Sometimes parents are arrested and incarcerated for failing to make their child support payments. Of course, if their failure is due to lack of funds, putting them behind bars where they're unable to make a living seems counterproductive, and it's no reasonable person's first choice.
States have tried numerous incentives to get recalcitrant parents to pay their court-ordered support. Georgia has something called Parent Accountability Court. It's similar to drug courts that are used as an alternative to incarceration and are intended to get people the help they need rather than focus on punishment.
Removing the Barriers
The judge who spearheads one of Georgia's PAC programs says that the goal is to "remove any barriers that have been hampering [parents'] ability to make their child-support payments." He says, "We want to work to increase child support collections and at the same time save taxpayers the expense of incarceration."

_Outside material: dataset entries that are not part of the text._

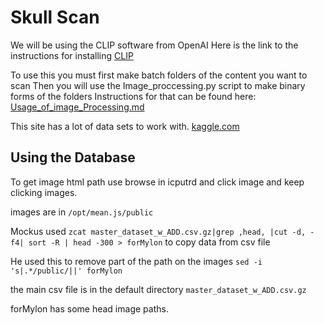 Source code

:# Skull Scan
We will be using the CLIP software from OpenAI
Here is the link to the instructions for installing 
[CLIP](https://github.com/openai/CLIP/tree/main)



To use this you must first make batch folders of the content you want to scan
Then you will use the Image_proccessing.py script to make binary forms of the folders
Instructions for that can be found here: [Usage_of_image_Processing.md](/Usage_of_image_processing.md)

This site has a lot of data sets to work with.
[kaggle.com](https://www.kaggle.com/datasets/aladdinpersson/flickr8kimagescaptions)

## Using the Database

To get image html path use browse in icputrd and click image and keep clicking images.

images are in `/opt/mean.js/public`

Mockus used `zcat master_dataset_w_ADD.csv.gz|grep ,head, |cut -d, -f4| sort -R | head -300 > forMylon`
to copy data from csv file

He used this to remove part of the path on the images
`sed -i 's|.*/public/||' forMylon`

the main csv file is in the default directory
`master_dataset_w_ADD.csv.gz`

forMylon has some head image paths.
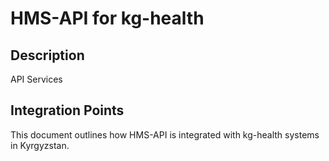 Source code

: # HMS-API for kg-health

## Description

API Services

## Integration Points

This document outlines how HMS-API is integrated with kg-health systems in Kyrgyzstan.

The programs have the support of the state's Division of Child Support Services and other agencies that help parents with financial and personal issues preventing them from meeting financial obligations that they have to their children.
Collecting Support Payments, Saving Incarceration Costs
The Georgia Department of Human Services says that PAC programs have helped collect some $2.8 million in support payments from over 2,700 parents since 2012. That's in a state where less than half of parents who owe child support make their payments regularly. The DHS also estimates that they have saved over $10 million in funds that would have been spent incarcerating non-paying parents.
If you are having difficulty making your child support payments in full and on time and/or if circumstances have changed since your payment order was first established that you believe warrant a modification, it's essential to address the issue with the court as soon as possible. You should never get behind on your payments or pay less than has been ordered -- even if you've reached an agreement with your co-parent outside of court. You are legally obligated to make payments ordered by the court. Your family law attorney can provide assistance in seeking a modification to your order.